USF Study: Less Stress May Help Cancer Survivors Live Longer

Sometimes it takes a survivor to help a survivor.

That's exactly what is happening at the USF College of Nursing. While working on her dissertation a few years back, Dr. Cecile Lengacher learned from research that cancer survivors off treatment from one to two years reported continued fatigue, depression, pain and sleep disturbances -- the very things that could lead cancer to return to their bodies. Lengacher, a cancer survivor, decided to explore how meditative practice would help alleviate stress -- and thus decrease recurrence. It ultimately led to a study currently underway that explores how meditation reduces stress in cancer survivors.

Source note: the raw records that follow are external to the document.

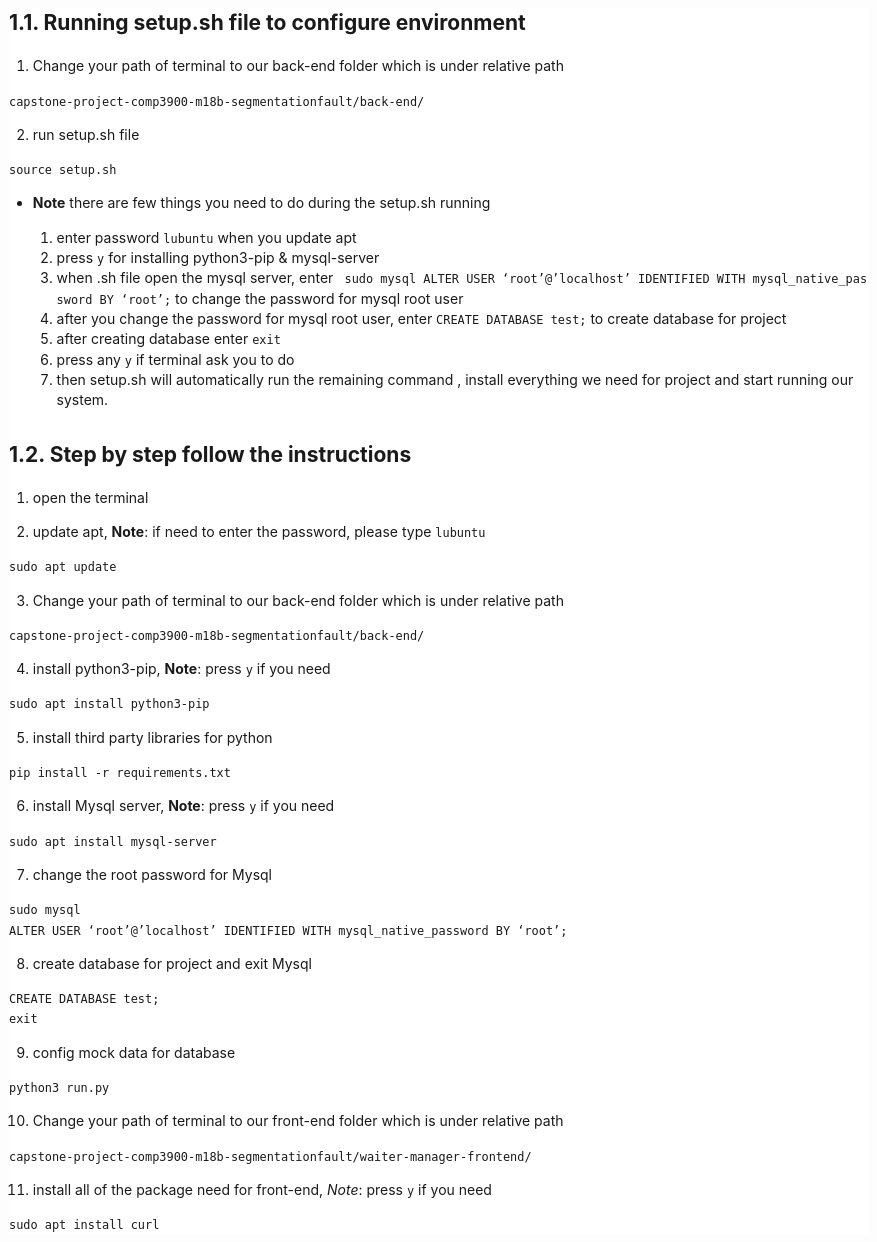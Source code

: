 ## 1.1. Running setup.sh file to configure environment

 1. Change your path of terminal to our back-end folder which is under relative path
 ```
 capstone-project-comp3900-m18b-segmentationfault/back-end/
 ```
 2. run setup.sh file
 ```
 source setup.sh
 ```
- **Note** there are few things you need to do during the setup.sh running

    1. enter password `lubuntu` when you update apt
    2. press `y` for installing python3-pip & mysql-server
    3. when .sh file open the mysql server, enter ` sudo mysql ALTER USER ‘root’@’localhost’ IDENTIFIED WITH mysql_native_password BY ‘root’;` to change the password for mysql root user
	4. after you change the password for mysql root user, enter `CREATE DATABASE test;` to create database for project
	5. after creating database enter `exit`
	6. press any `y` if terminal ask you to do
	7. then setup.sh will automatically run the remaining command , install everything we need for project and start running our system.     
				             
 ## 1.2. Step by step follow the instructions

 1. open the terminal

 2. update apt,  **Note**: if need to enter the password, please type `lubuntu`
 ```
 sudo apt update
 ```
 3. Change your path of terminal to our back-end folder which is under relative path
 ```
 capstone-project-comp3900-m18b-segmentationfault/back-end/
 ```
 4. install python3-pip,  **Note**: press `y` if you need
 ```
 sudo apt install python3-pip
 ```
 5. install third party libraries for python
 ```
 pip install -r requirements.txt
 ```
 6. install Mysql server,  **Note**: press `y` if you need
 ```
 sudo apt install mysql-server
 ```
 7. change the root password for Mysql
 ```
 sudo mysql
 ALTER USER ‘root’@’localhost’ IDENTIFIED WITH mysql_native_password BY ‘root’;
 ```
 8. create database for project and exit Mysql
 ```
 CREATE DATABASE test;
 exit
 ```
9. config mock data for database
 ```
 python3 run.py
 ```
10. Change your path of terminal to our front-end folder which is under relative path
 ```
 capstone-project-comp3900-m18b-segmentationfault/waiter-manager-frontend/
 ```
11. install all of the package need for front-end, *Note*: press `y` if you need
 ```
 sudo apt install curl
 ```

"If you reduce stress, you reduce cortisol and inflammation. Inflammation is a precursor to cancer,'' explains Lengacher. "I actually did some guided imagery research in 1997 to see how it affected stress levels. I tried to get funding for it, but I couldn’t get it. But I kept thinking there may be a biological component to stress. Working at USF, I became very interested in working with cancer patients."

Lengacher's study has taken several groups of 15 to 20 cancer survivors and taught them relaxation techniques that include breathing, body scanning and yoga over a course of six weeks. Participants are asked to continue practice at home for another six. Lengacher and her staff have been monitoring psychological and physical effects to determine if the techniques are working to reduce signs of stress. 

The trial has been going for four years, and Lengacher says she is seeing positive results not just for participants but for herself as well. "The results we’ve seen so far indicate that it is relieving symptoms of depression, anxiety and fear of recurrence. It teaches them to be mindful of today and enjoy today. In our lives often we’re focused on tomorrow but sometimes tomorrow doesn’t come. So it teaches them to really value today."

The study is funded by the National Cancer Institute at the National Institutes of Health.